After a lightning bolt destroyed her home in 2016, the Rev. Jen Crow could have become insular and bitter. Instead, the senior minister at First Universalist Church of Minneapolis channeled her grief and anger into healing those around her. But the evolution was not immediate. Left with nothing but her precious family, Crow spent years reconstructing her life from childhood, pondering what she wanted to carry forward literally and figuratively, and challenging herself to a new mission of helping others through their own trials by fire. Author of the newly released, "Take What You Need: Life Lessons After Losing Everything," she shares more of her journey below.
Q: Some of your readers have compared your traumatic experience to that of fleeing Ukrainians, but the comparison makes you uncomfortable. Might you say more about that?
A: They understand that I know what it means to have to suddenly pack up and go — to take only the most important things. But, whoa, it is not the same. Nobody is trying to kill me. My wife and two children are OK. The fire was a random act. But it did give me instant clarity about what is important.
Q: And you make clear that what's important isn't things anymore.
A: The things that mattered after the fire were photos, jewelry — not because the jewelry was worth anything but because it had been passed down for generations. For the kids, we were looking for their stuffed animals, their comfort items. Our priorities have shifted. We are lucky to again live in a beautiful house and have beautiful things. But at the end of the day, what matters is, is everybody OK? Everything you know can fall away.

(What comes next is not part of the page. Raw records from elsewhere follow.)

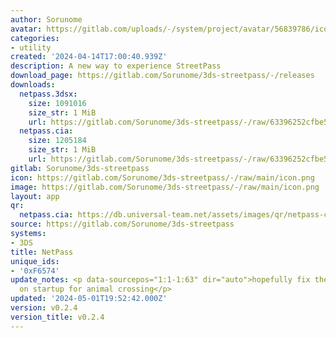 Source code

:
 ```yaml
---
author: Sorunome
avatar: https://gitlab.com/uploads/-/system/project/avatar/56839786/icon.png
categories:
- utility
created: '2024-04-14T17:00:40.939Z'
description: A new way to experience StreetPass
download_page: https://gitlab.com/Sorunome/3ds-streetpass/-/releases
downloads:
  netpass.3dsx:
    size: 1091016
    size_str: 1 MiB
    url: https://gitlab.com/Sorunome/3ds-streetpass/-/raw/63396252cfbe572a220eeec794062b9c16772c63/netpass.3dsx?inline=false
  netpass.cia:
    size: 1205184
    size_str: 1 MiB
    url: https://gitlab.com/Sorunome/3ds-streetpass/-/raw/63396252cfbe572a220eeec794062b9c16772c63/netpass.cia?inline=false
gitlab: Sorunome/3ds-streetpass
icon: https://gitlab.com/Sorunome/3ds-streetpass/-/raw/main/icon.png
image: https://gitlab.com/Sorunome/3ds-streetpass/-/raw/main/icon.png
layout: app
qr:
  netpass.cia: https://db.universal-team.net/assets/images/qr/netpass-cia.png
source: https://gitlab.com/Sorunome/3ds-streetpass
systems:
- 3DS
title: NetPass
unique_ids:
- '0xF6574'
update_notes: <p data-sourcepos="1:1-1:63" dir="auto">hopefully fix the random crashes
  on startup for animal crossing</p>
updated: '2024-05-01T19:52:42.000Z'
version: v0.2.4
version_title: v0.2.4
---
```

Q: You didn't set out to write a book. So, how did it happen?
A: I was writing for myself as a way to heal from the fire experience, to process that. I published an essay and got a great response. The publisher reached out and said, we think this is a book. That essay became the first chapter.
Q: You write that, "God knows I did not want that fire." Ultimately, though, your book isn't about a literal fire but more about the metaphorical fires we all face, "transformational moments, thresholds, portals," in your words, that we all must move through. You're very candid about your mother's struggles with mental illness. For others, there is addiction, or feelings of failure.